## MATERIAL SUPPLIED:

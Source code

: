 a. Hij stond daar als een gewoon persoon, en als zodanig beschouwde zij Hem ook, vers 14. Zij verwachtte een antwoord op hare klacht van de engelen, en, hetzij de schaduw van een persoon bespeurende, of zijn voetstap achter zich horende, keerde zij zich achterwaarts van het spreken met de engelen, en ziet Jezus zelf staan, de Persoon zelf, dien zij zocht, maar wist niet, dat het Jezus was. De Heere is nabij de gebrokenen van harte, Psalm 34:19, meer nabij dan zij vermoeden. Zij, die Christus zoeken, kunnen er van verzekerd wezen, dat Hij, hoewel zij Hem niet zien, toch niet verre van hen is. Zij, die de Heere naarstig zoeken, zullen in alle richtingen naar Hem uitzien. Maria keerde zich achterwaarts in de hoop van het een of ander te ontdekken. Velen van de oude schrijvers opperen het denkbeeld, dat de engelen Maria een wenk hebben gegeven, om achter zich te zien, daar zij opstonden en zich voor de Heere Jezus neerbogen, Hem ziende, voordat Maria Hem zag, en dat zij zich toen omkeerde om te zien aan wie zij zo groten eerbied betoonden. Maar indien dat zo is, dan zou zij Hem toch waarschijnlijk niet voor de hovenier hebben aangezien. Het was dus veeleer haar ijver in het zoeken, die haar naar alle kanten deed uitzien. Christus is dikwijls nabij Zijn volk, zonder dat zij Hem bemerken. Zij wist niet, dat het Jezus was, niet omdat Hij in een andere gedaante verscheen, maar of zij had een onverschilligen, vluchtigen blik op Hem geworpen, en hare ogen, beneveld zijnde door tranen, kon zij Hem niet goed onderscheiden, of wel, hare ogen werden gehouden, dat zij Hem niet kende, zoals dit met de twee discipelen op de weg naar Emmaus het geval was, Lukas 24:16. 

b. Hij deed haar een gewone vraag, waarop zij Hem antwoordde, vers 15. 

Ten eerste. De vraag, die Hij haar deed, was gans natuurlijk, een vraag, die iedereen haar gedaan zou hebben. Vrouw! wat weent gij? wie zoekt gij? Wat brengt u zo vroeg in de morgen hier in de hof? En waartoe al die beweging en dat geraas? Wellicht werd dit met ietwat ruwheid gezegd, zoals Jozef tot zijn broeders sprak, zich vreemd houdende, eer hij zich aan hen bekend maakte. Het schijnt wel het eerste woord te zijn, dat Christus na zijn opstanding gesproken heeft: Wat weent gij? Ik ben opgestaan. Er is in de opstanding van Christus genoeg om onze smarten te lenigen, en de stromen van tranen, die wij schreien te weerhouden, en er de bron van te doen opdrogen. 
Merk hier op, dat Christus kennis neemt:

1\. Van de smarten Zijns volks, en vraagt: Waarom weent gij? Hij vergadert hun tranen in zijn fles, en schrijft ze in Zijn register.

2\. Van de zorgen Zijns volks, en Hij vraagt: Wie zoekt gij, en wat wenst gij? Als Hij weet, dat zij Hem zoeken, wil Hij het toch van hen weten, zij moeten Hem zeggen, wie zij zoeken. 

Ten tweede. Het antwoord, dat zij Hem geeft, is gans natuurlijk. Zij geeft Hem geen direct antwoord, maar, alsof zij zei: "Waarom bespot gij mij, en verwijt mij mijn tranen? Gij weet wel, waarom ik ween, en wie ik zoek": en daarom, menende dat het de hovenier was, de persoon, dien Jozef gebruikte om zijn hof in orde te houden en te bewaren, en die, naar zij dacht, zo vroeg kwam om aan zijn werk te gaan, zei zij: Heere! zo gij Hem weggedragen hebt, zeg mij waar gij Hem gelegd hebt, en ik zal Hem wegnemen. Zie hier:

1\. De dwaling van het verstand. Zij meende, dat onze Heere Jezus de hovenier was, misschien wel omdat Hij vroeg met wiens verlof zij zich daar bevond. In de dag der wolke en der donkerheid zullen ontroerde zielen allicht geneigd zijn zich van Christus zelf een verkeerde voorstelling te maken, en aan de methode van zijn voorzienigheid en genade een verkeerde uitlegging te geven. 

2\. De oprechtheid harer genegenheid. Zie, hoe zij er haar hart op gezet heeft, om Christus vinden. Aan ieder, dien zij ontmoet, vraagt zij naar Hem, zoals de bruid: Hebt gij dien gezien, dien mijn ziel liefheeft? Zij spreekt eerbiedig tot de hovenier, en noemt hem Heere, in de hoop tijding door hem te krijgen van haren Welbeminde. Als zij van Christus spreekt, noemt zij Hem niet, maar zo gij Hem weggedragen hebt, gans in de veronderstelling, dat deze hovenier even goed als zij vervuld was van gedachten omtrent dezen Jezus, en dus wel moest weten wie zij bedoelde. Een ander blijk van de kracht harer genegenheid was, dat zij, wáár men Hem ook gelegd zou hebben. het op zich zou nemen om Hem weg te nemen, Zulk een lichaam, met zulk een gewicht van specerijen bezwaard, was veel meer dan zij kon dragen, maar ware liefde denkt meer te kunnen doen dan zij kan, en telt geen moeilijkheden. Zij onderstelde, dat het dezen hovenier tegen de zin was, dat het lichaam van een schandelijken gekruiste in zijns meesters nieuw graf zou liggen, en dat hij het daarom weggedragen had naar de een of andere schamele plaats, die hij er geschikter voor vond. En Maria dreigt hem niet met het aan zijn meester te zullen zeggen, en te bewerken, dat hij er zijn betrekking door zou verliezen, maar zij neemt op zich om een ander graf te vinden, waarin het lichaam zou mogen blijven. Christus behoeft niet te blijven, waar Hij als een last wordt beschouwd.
---
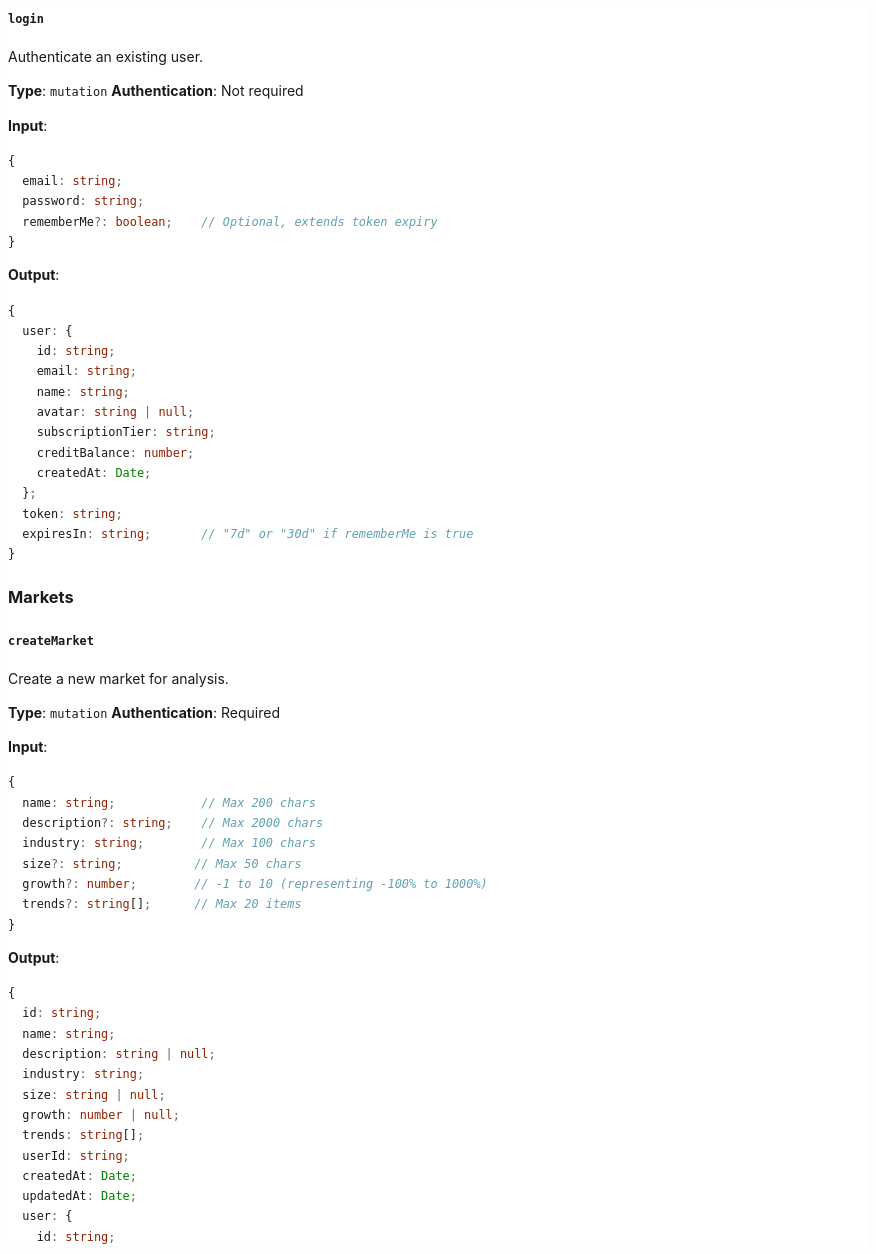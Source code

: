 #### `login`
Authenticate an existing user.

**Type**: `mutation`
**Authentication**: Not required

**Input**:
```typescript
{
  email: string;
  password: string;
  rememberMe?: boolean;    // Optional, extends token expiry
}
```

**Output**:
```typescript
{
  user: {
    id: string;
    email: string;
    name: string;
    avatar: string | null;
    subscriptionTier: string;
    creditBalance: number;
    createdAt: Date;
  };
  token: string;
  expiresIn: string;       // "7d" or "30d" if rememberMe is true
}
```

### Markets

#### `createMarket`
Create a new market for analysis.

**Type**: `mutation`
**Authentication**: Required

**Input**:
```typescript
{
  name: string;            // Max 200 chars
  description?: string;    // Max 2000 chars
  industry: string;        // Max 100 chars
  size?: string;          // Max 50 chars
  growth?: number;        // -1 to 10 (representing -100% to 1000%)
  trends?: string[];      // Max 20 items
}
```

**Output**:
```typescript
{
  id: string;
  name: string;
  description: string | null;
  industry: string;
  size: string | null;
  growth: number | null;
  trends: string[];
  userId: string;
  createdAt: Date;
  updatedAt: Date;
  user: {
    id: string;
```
--
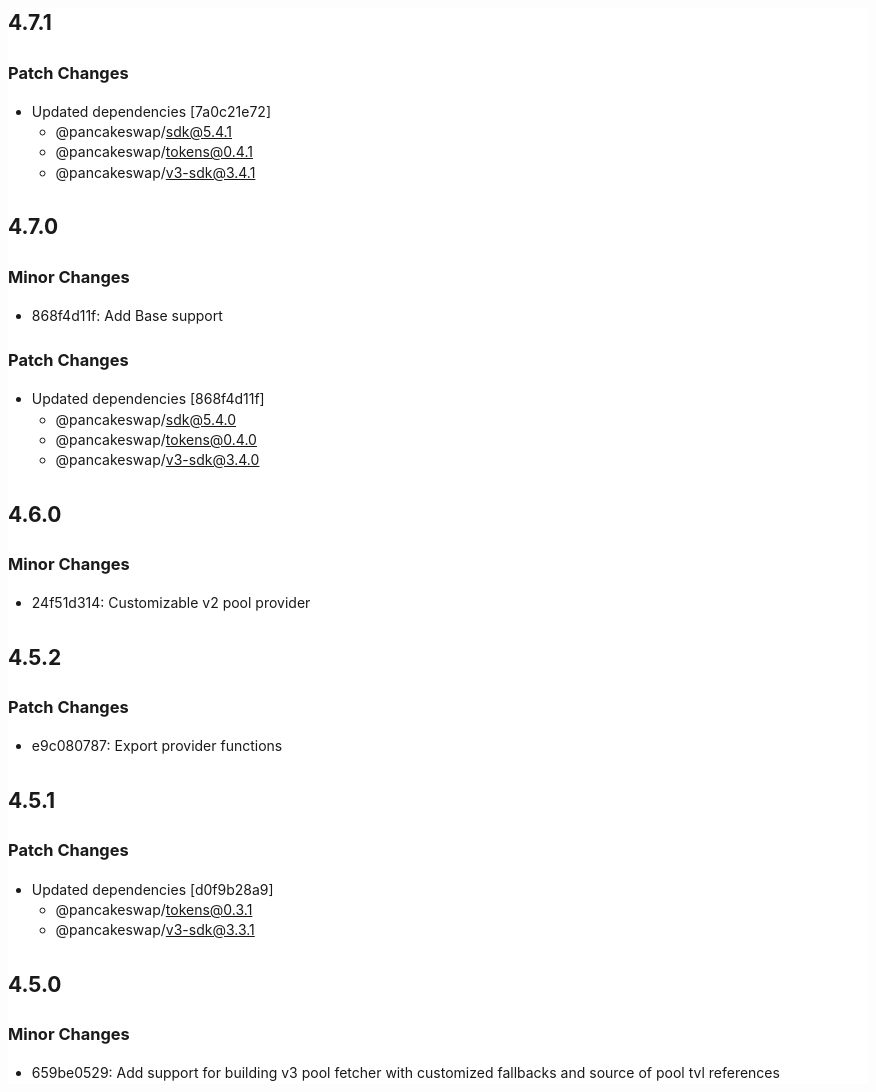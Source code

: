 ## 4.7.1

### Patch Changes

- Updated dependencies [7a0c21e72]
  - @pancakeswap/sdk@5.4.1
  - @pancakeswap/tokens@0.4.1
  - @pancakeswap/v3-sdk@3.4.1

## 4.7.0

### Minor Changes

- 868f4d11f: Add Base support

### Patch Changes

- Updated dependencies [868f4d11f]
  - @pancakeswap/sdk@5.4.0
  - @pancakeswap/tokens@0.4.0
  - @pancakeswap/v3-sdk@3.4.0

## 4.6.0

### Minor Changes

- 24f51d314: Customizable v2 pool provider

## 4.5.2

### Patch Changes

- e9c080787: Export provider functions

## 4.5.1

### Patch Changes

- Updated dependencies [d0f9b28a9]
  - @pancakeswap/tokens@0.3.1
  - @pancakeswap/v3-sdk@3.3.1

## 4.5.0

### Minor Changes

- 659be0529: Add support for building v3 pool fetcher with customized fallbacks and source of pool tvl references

## TASK INSTRUCTIONS:
Your task is to copy each line of the data above that holds "dependencies".

## SOLUTION TO THIS TASK:
- Updated dependencies [7a0c21e72]
- Updated dependencies [868f4d11f]
- Updated dependencies [d0f9b28a9]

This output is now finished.